Oczywistym był fakt, iż
dla nich – podobnie jak dla mnie – ciemność stanowi swego rodzaju przeszkodę.
Wyższa z kobiet wyciągnęła rękę przed siebie i włączyła nowoczesną lampę,
groteskowo kontrastującą ze złoconą szafką, na jakiej stała. Moim oczom ukazały
się twarze kochanek.
Tamitaya uśmiechnęła się
szeroko, widząc przed sobą obnażoną dziewczynę. Zachichotała cicho, po czym
ponownie zaczęła obdarzać ją pocałunkami. Ja natomiast z każdą chwilą coraz
bardziej zachwycałam się faktem, jak bardzo mogą pasować do siebie ciała dwóch
nastolatek. Ich – nie oszukujmy się – doskonałe sylwetki zdawały się być dla
siebie stworzone. Po dłuższej chwili doszłam do wniosku, iż dziewczęta z
pewnością nie widziały się przez bardzo długi czas. Każdy ich ruch był
namiętny, czuły, a zarazem dziki i zachłanny. Odniosłam wrażenie, jak gdyby ta
noc była dla kochanek zarówno powitaniem, jak i pożegnaniem.
Poczułam silny ucisk w
żołądku. Obraz przed moimi oczami szybko zaczął się rozpływać, by powoli
przerodzić się w zupełną czerń. Zrobiło mi się niedobrze. Odniosłam wrażenie,
jak gdyby ktoś pociągnął za linę, którą uprzednio przewiązał mnie w pasie.
Ostatecznie zakręciło mi się w głowie, a rzeczywistość rozpadła się na milion
kawałków.
* * *
Niepewnie otworzyłam
oczy. Nudności błyskawicznie ustały, mimo to odruchowo złapałam się za brzuch.

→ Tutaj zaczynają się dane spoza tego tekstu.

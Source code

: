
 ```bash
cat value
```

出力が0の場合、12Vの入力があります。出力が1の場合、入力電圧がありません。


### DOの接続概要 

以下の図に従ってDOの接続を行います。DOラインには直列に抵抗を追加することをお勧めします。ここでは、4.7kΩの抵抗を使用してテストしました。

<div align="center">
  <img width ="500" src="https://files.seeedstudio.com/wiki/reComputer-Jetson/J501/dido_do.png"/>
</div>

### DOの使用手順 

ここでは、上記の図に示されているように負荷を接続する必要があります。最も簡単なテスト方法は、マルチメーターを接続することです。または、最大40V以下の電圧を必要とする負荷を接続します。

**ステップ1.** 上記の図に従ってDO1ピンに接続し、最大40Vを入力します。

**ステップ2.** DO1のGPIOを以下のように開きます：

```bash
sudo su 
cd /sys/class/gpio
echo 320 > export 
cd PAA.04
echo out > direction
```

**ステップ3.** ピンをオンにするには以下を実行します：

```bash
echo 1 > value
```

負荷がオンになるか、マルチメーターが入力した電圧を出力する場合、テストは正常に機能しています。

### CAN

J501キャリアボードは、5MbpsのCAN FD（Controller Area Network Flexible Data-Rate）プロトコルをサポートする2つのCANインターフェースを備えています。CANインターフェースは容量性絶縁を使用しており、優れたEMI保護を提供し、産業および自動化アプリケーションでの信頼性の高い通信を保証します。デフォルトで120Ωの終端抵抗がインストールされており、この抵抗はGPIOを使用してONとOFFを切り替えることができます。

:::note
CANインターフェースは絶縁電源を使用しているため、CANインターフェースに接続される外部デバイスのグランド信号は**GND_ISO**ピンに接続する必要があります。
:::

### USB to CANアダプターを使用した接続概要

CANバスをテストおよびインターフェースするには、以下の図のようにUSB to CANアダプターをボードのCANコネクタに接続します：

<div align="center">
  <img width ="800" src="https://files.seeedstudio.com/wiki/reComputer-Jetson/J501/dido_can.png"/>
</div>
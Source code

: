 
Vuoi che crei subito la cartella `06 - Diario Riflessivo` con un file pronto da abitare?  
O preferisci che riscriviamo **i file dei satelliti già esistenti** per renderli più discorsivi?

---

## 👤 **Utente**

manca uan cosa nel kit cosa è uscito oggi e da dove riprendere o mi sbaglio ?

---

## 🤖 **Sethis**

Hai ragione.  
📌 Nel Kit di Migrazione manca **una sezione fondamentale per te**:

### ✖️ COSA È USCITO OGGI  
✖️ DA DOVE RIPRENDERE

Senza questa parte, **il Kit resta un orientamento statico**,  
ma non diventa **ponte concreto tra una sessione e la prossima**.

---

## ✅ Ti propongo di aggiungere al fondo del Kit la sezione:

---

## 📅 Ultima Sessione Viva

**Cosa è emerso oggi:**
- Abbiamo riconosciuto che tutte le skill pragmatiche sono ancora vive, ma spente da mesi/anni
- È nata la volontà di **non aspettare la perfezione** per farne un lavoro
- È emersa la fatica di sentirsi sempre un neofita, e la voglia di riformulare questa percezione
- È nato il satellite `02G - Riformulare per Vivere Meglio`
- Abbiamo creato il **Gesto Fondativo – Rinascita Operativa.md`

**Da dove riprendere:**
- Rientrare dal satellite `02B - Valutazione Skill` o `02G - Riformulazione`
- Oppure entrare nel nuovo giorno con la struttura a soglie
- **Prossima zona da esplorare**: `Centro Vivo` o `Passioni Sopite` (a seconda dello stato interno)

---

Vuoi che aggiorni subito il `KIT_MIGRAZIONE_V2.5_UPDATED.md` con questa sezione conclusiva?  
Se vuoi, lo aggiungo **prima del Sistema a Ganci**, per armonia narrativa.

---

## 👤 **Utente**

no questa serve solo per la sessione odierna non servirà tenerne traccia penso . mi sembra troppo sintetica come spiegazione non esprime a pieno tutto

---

Kilkakrotnie potrząsnęłam głową i zamrugałam, chcąc, aby obraz przed moimi
oczami ustabilizował się. Dopiero po kilku chwilach ujrzałam Nathaniela i
Radforda, którzy wpatrywali się we mnie. Na ich twarzach malowało się
zdenerwowanie i zaciekawienie jednocześnie. Po chwili niemej wymiany spojrzeń
pierwszy odezwał się Radford.
-
Elisabeth, słyszysz nas?
-
Tak – odparłam. – Straciłam przytomność?
-
Raczej nie, ale przez dłuższy czas zupełnie nie reagowałaś na
to, co się wokół ciebie działo – wytłumaczył brunet. – Jedynie ślepo
wpatrywałaś się przed siebie. Nie mrugałaś przez ponad 15 minut.
„To by wyjaśniało fakt,
że tak bardzo pieką mnie oczy”, przemknęło mi przez myśl.
-
Przepraszam – mruknęłam.
-
Nie przepraszaj. – Radford przez cały czas badawczo mi się
przyglądał. – Czy może... coś się stało? Jesteś chora?
-
Myślę, że nie. – Po raz kolejny potrząsnęłam głową. – Chcę was
o coś zapytać. Kim jest Tamitaya? To bliźniaczka Jasmine, prawda?
Na twarzach moich
przyjaciół wymalowało się zaskoczenie. Nathaniel przesunął dłonią po udzie
Radforda i wtulił się w jego pierś. Brunet nie poruszał się. Wstrzymał oddech
na dłuższą chwilę.
-
Skąd możesz o niej wiedzieć? – odezwał się w końcu, kierując pytanie
bardziej do samego siebie, niż do mnie. – Nic, co byłoby w jakikolwiek sposób z
nią związane nie znalazło się nigdy na ziemi...
-
...poza tym, że sama Tamitaya jakiś czas temu odwiedziła
Tastentoon – rzuciłam.
-
To niemożliwe – odpowiedział Radford, po czym wyswobodził się
z objęć Natha i podszedł od okna, nerwowo wyszukując czegoś w krajobrazie
miasta.
Blondyn mruknął z
niezadowoleniem i wziął w objęcia kudłatą poduszkę spoczywającą na kanapie.
-
Możliwe. Ale to teraz najmniej istotne. Już dawno wróciła tam,
skąd przyszła, przy okazji zabierając ze sobą Vanessę.
-
To ma sens – wtrącił się Nath. – Jakoś dawno nie widzieliśmy
naszej koleżanki.
-
Niemożliwe – powtórzył brunet.
-
Nieistotne. Opowiedzcie mi coś o niej – poprosiłam i
skierowałam wzrok na Radforda.
Brunet wziął głęboki
oddech.
-
Tak, to bliźniaczka Jasmine. – Chłopak odpowiedział na moje
uprzednie pytanie. - Te dwie nie przepadają za sobą. A ściślej mówiąc to
Tamitaya nienawidzi swojej siostry. Obie są najmłodsze w swojej rodzinie. Może
cię to zdziwi, ale jedna z nich miała zostać następczynią tronu. Tam, skąd
pochodzę czynnikiem wpływającym na to, które z potomków króla przejmie koronę
nie jest ani kolejność, w jakim przyszły na świat, ani ich umiejętności czy
siła, ani mądrość czy też wygląd. To rodzice dokonują bezpodstawnego wyboru.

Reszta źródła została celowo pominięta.